Kementerian Energi dan Sumber Daya Mineral (ESDM) berusaha agar harga gas dari Blok Masela dijual di bawah US$ 6 per mmbtu. Sebab, sebagian gas dari blok tersebut rencananya akan diserap oleh industri dalam negeri untuk meningkatkan perekonomian.
Wakil Menteri ESDM Arcandra Tahar mengatakan, pengembangan Lapangan Abadi di Blok Masela saat ini masih dalam pembahasan. "Harga gas di Masela kami tentukan nanti kalau bisa di bawah US$ 6 per mmbtu,” kata dia di Jakarta, Kamis (8/12). (Baca: Alot, Luhut Bawa Pembahasan Insentif Blok Masela ke Jokowi)
Selain itu, menurut Arcandra, penentuan harga gas bumi di suatu lapangan akan mengikuti harga minyak. Jadi ketika harga minyak naik, harga gas juga naik. Begitu juga sebaliknya. Sedangkan Kementerian ESDM akan mengevaluasi formula harga itu setiap tahun.
Arcandra juga telah menyetujui sebagian alokasi gas Blok Masela untuk industri dalam negeri. Ketiga industri ini merupakan usulan dari Menteri Perindustrian Airlangga Hartarto. Berdasarkan informasi yang diperoleh Katadata, Airlangga mengusulkan tiga perusahaan yakni Pupuk Indonesia dengan alokasi 214 mmscfd, Elsoro Multi Prima sebanyak 160 mmscfd, dan PT Kaltim Metanol Industri (KMI)/Sojitz sebesar 100 mmbtu.
(Baca: Arcandra Setujui Alokasi Gas Masela untuk Tiga Perusahaan)
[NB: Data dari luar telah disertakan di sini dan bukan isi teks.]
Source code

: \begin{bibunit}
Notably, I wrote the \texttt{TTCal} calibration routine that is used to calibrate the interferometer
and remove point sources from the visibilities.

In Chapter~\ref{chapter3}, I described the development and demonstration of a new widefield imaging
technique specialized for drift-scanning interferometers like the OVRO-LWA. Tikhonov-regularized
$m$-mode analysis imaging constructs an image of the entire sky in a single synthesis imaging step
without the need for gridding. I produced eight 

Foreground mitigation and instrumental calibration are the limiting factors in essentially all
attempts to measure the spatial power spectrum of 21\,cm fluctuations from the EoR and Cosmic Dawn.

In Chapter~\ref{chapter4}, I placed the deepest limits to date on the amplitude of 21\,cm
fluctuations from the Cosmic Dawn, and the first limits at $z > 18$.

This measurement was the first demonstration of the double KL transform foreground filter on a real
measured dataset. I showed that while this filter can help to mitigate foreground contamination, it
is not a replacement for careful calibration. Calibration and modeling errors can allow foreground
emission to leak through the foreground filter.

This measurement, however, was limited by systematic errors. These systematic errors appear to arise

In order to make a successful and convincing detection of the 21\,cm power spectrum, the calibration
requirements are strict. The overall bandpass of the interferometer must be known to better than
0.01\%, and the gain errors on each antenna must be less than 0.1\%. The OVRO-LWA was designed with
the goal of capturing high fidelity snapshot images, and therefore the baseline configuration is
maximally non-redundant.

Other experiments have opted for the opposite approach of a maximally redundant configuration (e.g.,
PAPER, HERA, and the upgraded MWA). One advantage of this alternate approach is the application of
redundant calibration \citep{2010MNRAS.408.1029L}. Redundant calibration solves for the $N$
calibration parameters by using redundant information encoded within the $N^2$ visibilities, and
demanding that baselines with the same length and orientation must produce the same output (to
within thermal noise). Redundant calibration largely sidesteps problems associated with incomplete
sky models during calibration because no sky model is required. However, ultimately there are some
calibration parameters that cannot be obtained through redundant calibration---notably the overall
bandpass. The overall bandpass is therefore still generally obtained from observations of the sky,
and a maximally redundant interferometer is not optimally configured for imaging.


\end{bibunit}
Di sisi lain, pemerintah telah mengeluarkan Peraturan Menteri ESDM Nomor 40 Tahun 2016 tentang harga gas bumi untuk industri tertentu. Dalam aturan ini, pemerintah menurunkan harga gas untuk industri petrokimia, pupuk, dan baja di bawah US$ 6 per mmbtu.
Sementara itu, Inpex Corporation selaku operator Blok Masela belum mau menanggapi hal tersebut. Vice President Corporate Services Inpex Corporation Nico Muhyiddin tidak menjawab pertanyaan Katadata melalui aplikasi WhatsApp terkait keekonomian blok tersebut jika harga gas untuk industri ditetapkan US$ 6 per mmbtu.
(Baca: Arcandra Setujui Alokasi Gas Masela untuk Tiga Perusahaan)
Dewan Penasehat Reforminer Institute Pri Agung Rakhmanto malah mempertanyakan pernyataan Arcandra. Penetapan harga gas Blok Masela terlalu dini, apalagi harga minyak bergerak fluktuatif.
"Kok bisa-bisanya bilang harga Masela mau bikin US$ 6 per mmbtu, orang masih lama dan belum tahu pasti skemanya apa dan penggunanya siapa," kata dia kepada Katadata, Kamis (8/12).